**THE TASK**
Scan the records below. List lines holding "your".

**EXERCISE DATA**

================================

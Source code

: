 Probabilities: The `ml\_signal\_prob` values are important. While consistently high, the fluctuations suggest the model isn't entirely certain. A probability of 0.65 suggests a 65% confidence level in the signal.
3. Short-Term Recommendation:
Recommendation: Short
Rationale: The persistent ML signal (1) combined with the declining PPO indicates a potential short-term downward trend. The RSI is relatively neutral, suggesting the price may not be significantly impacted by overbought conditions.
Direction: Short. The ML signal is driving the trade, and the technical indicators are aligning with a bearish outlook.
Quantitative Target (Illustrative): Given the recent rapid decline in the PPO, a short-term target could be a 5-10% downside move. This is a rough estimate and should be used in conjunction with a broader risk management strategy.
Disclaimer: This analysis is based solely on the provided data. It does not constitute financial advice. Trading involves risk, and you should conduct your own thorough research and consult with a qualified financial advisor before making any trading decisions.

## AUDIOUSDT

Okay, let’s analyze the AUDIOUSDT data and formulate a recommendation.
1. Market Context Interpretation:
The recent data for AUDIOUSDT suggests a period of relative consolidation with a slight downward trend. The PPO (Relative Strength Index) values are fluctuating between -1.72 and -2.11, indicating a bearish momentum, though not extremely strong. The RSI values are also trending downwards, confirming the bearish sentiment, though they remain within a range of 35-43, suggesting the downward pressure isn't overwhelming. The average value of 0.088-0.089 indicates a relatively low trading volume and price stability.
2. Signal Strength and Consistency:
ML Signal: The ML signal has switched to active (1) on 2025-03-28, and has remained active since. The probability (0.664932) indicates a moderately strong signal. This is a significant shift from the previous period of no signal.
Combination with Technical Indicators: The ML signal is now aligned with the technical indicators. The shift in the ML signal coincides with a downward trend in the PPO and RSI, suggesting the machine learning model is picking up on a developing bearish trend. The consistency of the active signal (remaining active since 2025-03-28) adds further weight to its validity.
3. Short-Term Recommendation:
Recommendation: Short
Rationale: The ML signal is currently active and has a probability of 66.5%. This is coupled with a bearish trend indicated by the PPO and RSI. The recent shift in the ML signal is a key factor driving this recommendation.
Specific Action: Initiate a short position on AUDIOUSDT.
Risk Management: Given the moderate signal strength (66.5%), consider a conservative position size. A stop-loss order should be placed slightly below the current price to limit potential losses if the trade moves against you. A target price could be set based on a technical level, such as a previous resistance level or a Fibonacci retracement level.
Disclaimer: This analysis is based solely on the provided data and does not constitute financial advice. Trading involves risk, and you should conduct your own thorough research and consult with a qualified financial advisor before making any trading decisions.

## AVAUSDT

================================

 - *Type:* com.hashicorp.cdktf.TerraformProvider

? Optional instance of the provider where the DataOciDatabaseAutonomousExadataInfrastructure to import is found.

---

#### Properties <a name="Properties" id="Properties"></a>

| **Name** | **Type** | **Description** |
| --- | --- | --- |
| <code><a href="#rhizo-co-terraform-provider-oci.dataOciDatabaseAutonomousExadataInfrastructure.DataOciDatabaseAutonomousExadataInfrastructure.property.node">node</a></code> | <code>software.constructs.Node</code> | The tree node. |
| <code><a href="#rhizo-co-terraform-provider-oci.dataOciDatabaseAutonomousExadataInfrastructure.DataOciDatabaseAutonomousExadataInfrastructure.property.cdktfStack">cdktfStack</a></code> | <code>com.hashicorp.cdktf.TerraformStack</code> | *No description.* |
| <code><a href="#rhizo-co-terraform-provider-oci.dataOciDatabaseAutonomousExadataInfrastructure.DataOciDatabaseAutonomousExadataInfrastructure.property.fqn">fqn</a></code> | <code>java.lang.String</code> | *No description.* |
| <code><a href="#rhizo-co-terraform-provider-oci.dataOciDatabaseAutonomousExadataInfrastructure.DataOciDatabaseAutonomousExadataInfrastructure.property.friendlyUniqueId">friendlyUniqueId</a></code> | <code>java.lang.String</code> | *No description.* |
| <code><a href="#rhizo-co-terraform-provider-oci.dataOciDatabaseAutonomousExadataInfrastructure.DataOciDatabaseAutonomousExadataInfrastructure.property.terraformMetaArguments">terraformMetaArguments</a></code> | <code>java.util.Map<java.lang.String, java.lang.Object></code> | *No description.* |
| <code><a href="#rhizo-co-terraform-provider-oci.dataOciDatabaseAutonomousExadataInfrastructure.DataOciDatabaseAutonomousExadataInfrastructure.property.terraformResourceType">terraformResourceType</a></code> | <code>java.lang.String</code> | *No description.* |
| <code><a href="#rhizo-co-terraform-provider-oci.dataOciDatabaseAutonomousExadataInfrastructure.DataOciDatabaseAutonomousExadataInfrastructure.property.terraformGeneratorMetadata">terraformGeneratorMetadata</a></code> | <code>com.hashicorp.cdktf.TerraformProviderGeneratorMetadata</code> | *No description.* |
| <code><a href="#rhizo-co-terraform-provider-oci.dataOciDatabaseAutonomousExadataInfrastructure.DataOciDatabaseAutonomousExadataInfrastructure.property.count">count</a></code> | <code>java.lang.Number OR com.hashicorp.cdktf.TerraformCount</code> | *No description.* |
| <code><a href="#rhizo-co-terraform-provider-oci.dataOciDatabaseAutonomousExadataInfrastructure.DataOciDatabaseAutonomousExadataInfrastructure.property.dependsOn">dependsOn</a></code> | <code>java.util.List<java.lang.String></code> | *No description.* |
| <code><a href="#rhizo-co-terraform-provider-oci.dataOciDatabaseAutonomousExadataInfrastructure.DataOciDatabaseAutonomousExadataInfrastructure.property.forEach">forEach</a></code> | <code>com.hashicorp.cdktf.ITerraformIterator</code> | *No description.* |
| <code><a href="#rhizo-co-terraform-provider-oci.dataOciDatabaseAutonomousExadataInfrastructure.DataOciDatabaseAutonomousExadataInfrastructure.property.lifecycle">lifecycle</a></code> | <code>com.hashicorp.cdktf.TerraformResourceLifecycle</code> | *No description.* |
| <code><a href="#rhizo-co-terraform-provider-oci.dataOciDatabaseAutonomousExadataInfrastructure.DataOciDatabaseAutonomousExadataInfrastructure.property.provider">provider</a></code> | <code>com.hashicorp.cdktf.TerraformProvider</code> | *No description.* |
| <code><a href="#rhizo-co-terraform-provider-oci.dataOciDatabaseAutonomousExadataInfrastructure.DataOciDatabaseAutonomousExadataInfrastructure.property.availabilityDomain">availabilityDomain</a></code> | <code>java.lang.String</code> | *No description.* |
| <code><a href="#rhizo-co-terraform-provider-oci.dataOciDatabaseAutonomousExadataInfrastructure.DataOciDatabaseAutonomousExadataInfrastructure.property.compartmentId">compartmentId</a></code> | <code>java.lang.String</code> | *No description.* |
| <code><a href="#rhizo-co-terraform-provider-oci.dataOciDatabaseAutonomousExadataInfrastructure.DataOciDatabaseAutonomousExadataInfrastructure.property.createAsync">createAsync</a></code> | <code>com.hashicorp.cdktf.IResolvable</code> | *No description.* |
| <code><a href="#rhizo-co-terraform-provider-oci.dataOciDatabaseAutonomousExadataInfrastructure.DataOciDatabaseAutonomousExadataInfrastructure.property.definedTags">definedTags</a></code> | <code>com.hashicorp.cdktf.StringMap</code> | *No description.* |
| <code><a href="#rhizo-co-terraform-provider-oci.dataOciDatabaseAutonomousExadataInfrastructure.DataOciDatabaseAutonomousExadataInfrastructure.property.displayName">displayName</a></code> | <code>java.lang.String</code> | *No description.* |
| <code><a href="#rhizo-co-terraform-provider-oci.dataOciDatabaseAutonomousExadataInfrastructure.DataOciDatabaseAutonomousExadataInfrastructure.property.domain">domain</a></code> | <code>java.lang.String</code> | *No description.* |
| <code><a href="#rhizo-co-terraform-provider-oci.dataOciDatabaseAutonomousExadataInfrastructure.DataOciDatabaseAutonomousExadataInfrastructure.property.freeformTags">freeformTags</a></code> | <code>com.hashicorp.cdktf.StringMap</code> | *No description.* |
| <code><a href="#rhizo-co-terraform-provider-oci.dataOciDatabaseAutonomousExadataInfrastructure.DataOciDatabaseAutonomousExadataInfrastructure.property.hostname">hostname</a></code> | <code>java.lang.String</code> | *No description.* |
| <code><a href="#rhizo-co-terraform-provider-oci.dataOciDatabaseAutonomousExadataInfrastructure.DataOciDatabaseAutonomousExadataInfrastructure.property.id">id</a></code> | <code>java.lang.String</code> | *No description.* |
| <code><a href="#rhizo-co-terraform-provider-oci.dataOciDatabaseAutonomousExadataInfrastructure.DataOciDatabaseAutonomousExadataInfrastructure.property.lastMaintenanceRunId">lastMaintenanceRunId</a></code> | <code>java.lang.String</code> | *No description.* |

================================

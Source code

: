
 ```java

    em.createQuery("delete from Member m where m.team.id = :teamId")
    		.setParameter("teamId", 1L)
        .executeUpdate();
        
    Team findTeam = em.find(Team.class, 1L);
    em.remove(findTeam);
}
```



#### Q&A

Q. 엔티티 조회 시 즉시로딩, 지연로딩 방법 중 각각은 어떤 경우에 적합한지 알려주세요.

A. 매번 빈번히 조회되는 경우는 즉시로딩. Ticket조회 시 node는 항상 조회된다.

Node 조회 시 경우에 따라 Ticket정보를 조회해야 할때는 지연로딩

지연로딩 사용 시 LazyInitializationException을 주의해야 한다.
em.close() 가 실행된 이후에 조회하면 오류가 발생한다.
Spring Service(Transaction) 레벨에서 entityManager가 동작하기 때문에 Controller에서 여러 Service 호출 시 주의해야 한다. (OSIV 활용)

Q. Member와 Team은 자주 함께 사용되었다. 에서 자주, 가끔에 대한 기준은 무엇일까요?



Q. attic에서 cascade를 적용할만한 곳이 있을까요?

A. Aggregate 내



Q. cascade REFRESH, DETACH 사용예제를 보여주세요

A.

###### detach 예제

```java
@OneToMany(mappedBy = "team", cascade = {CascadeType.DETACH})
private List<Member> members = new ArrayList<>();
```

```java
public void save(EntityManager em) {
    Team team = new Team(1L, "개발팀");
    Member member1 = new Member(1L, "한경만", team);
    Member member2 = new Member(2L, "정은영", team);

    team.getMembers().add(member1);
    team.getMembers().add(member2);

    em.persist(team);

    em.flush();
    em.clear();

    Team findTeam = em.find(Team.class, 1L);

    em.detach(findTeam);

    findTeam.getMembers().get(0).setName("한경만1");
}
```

================================

**TASK SOLUTION**
Disclaimer: This analysis is based solely on the provided data. It does not constitute financial advice. Trading involves risk, and you should conduct your own thorough research and consult with a qualified financial advisor before making any trading decisions.
Disclaimer: This analysis is based solely on the provided data and does not constitute financial advice. Trading involves risk, and you should conduct your own thorough research and consult with a qualified financial advisor before making any trading decisions.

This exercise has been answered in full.